第36話

その変化を敏感に察知したのが、闘う相手である甲山だった。

甲山はゆっくりと、ことさらゆっくりと歩を進めた。

観客席からは、

「回復する時間を与えるな!」


との野次も聞こえる。だが甲山はどこ吹く風だ。

リチャードもまた同様だった。

彼も微動だにせず、甲山が接近するのを待っている。

二人は、互いの拳が届く被弾確実の間合いで対峙した。


しばしの睨み合いの後、先に動いたのはリチャードだった。

大きなバックスイングで手刀を振るう。

凄まじい打撃音とともに、逆水平チョップが甲山の胸板に炸裂した。

すさまじい音がした。まるで空気が裂けるような。

甲山は懸命にダウンしないように後方へ下がって勢いを殺す。

なんとコーナーマットの近くまで後退していた。


甲山とて黙っているわけにはいかない。

リチャードの目前に接近する。彼は腕組みをしたまま佇立している。

まるで撃ってこいと催促をしているようだ。

甲山は跳躍した。

超至近距離からの、伸びのあるドロップ・キックが顔面に炸裂。

さすがのアッフィリーズもこれは効いたようだ。

のけぞり、ふらふらと二、三歩後ずさったが、倒れない。


粉砕者は下からエルボースマッシュ。

これは効いた。

甲山の顎に炸裂し、ロープまで吹っ飛ばされる。

しかし甲山は、ロープを掴んでダウンを拒否した。


その距離から、甲山は大きく助走すると、リチャードの顔面めがけて、跳び膝蹴り――ジャンピングニーアタックを炸裂させる。

ぐらりとするが、リチャードは倒れない。


今度はリチャードが逆水平を放つ。

後ろへと弾かれるが、倒れない。

甲山は全体重を片足に預けて、浴びせ蹴りを放った。

予期せぬ攻撃に不意をうたれたか、リチャードも数歩下がった。


再度リチャードはエルボースマッシュ。

甲山はふっとぶ。だが、無論倒れない。口の端の血をぬぐい、不敵に笑った。

アッフィルーズも呼応するように笑った。


――本当のプロレス。


一切の手加減抜きのプロレス技の迫力に、観客は圧倒されて声もない。

テレビで放送されているプロレスは、技を放つ際、大きくマットを踏んで、効果音を出している。

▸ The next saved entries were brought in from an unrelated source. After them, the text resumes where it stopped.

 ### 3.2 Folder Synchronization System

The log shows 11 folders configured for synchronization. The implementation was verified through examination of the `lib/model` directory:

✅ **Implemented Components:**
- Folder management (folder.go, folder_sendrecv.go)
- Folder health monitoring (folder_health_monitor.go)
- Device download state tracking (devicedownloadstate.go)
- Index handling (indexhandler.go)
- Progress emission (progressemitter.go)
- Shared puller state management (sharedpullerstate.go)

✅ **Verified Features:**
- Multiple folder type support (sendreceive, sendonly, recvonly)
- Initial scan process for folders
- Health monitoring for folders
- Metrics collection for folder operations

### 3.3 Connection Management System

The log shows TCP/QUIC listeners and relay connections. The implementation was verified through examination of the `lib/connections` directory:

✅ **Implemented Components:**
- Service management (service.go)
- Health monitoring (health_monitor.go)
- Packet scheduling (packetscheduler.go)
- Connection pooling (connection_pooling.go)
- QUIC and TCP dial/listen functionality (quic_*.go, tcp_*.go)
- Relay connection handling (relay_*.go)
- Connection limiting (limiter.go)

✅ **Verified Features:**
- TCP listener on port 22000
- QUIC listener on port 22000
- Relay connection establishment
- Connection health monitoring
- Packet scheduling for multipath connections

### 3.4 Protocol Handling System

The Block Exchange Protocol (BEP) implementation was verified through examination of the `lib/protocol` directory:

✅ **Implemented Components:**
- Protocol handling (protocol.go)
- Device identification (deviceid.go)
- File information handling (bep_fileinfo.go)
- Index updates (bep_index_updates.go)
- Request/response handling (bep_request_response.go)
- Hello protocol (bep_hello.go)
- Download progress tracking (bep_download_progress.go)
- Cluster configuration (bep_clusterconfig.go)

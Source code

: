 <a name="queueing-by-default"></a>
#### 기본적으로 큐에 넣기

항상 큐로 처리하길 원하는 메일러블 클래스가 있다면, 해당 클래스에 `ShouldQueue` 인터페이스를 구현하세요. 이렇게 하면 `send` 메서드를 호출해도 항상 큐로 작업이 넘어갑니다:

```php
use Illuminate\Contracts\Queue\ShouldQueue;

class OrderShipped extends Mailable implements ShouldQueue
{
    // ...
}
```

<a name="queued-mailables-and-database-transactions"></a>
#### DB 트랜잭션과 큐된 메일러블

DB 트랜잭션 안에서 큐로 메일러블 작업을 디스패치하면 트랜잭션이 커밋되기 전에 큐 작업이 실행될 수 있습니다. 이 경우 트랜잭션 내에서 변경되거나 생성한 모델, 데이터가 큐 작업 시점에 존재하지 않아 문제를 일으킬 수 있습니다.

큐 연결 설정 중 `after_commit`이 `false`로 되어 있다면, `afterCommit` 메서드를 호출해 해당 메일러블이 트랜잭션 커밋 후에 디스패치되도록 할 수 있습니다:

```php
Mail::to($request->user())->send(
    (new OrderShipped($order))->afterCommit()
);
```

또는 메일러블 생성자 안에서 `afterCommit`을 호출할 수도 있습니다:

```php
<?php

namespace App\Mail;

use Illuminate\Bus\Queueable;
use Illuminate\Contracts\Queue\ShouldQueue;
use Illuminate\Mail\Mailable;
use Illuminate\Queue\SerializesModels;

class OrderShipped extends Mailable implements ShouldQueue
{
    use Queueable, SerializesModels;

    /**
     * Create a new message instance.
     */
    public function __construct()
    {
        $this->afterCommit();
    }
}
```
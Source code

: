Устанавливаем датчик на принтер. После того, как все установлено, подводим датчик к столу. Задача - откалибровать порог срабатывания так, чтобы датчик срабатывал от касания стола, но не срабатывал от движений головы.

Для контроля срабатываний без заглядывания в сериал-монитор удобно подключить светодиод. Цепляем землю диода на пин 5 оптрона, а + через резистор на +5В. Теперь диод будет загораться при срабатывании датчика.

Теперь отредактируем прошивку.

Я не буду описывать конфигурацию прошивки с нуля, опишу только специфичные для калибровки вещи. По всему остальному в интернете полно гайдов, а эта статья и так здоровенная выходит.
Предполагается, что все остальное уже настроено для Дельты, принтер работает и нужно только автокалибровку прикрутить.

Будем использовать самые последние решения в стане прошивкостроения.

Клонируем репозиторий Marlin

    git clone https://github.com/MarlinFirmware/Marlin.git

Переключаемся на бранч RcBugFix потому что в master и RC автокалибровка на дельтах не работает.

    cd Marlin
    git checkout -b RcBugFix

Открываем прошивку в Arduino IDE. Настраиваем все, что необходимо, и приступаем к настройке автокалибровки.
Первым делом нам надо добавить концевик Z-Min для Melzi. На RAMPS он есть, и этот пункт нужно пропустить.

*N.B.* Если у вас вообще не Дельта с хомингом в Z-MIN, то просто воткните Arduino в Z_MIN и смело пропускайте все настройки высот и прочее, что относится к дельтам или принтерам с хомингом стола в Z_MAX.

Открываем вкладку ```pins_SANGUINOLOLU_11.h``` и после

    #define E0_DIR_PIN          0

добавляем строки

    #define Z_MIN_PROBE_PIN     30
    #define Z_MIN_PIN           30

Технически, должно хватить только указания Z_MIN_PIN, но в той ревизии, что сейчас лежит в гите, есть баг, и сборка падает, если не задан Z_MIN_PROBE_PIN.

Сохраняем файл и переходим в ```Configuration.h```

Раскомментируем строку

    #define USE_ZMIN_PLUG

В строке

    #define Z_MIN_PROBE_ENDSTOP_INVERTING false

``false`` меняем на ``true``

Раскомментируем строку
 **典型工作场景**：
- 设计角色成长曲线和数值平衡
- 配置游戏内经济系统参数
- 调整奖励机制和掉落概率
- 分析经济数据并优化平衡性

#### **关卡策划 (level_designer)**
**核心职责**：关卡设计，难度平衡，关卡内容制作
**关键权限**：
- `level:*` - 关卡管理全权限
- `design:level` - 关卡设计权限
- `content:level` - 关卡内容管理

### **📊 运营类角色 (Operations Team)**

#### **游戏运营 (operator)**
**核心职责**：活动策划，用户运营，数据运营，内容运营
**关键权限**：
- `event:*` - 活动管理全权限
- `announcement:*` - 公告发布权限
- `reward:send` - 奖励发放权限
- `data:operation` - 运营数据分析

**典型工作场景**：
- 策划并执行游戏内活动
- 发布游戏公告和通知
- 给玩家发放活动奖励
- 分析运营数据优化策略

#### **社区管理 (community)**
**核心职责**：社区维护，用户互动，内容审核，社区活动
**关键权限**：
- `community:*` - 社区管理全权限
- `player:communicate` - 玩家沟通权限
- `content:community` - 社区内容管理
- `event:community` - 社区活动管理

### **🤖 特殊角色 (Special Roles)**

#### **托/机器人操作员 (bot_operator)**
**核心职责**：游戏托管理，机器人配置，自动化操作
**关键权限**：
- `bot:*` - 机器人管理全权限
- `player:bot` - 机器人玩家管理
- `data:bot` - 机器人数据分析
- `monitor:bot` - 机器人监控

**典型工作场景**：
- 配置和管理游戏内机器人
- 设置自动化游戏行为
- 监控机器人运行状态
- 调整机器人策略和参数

そんな既存のプロレスとは、迫力が違う。スケールが違う。

――そして魂が違う。

なにより、どちらも命を賭しているのだ。

リアルな、ただ己の持つ技の破壊力だけで相手をねじ伏せようとする必死の闘いが、観客を静かに、だが確実に魅了していた。

プロレスはこんなにも烈しい。

厳しい。

そして楽しい。

二人は笑みを貼り付けたまま真剣なプロレスを展開している。


これでどうだ。

これで倒れないのか。

これでどうだ。

ふたりは我慢比べをするように、ひたすらに技を繰り出す。

リングの上で、リチャードは恍惚の瞬間を迎えていた。


ママ、ここに、壊れないヤツがいたんだ。

俺が全力を出しても壊れない、本物がいたんだ。

ママの声が、リチャードの脳裏にこだまする。


「努力もしないで、なんでさっさと諦めるんだい?」


そうだ、ママのいう事はいつだって正しかった。

俺はヤワなもやしっ子しかいねえ、プロレス界に見切りをつけ、地下世界のプロレスにも愛想を尽かしていた。誰も俺の相手なんていなかった。ずっとだ。

単にマネーをもらう為に人体を破壊する。

それだけのためにリングに上がり続けていた。


 「諦めるならとことん一生懸命やってからだよ」


ありがとうママ。俺は初めて本当の好敵手に出会えたんだ。

とことん技を出し合い、競い合える相手を見つけたんだ。


観客は驚愕に目を見開いていた。

リチャードの両眼に光るものがあった。

それは汗とともに滂沱とリングに雫を落としていた。

いつ果てるとも知れぬふたりの戦いは、まるで輪舞曲のように続いていく……。